» **Your instructions**
Each record below is to be retyped exactly, with its pictures omitted.

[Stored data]
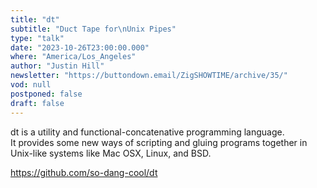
 ```yaml
---
title: "dt"
subtitle: "Duct Tape for\nUnix Pipes"
type: "talk"
date: "2023-10-26T23:00:00.000"
where: "America/Los_Angeles"
author: "Justin Hill"
newsletter: "https://buttondown.email/ZigSHOWTIME/archive/35/"
vod: null
postponed: false
draft: false
---
```

dt is a utility and functional-concatenative programming language.   
It provides some new ways of scripting and gluing programs together in Unix-like systems like Mac OSX, Linux, and BSD.  

https://github.com/so-dang-cool/dt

» **Task result**
 ```yaml
---
title: "dt"
subtitle: "Duct Tape for\nUnix Pipes"
type: "talk"
date: "2023-10-26T23:00:00.000"
where: "America/Los_Angeles"
author: "Justin Hill"
newsletter: "https://buttondown.email/ZigSHOWTIME/archive/35/"
vod: null
postponed: false
draft: false
---
```

dt is a utility and functional-concatenative programming language.   
It provides some new ways of scripting and gluing programs together in Unix-like systems like Mac OSX, Linux, and BSD.  

https://github.com/so-dang-cool/dt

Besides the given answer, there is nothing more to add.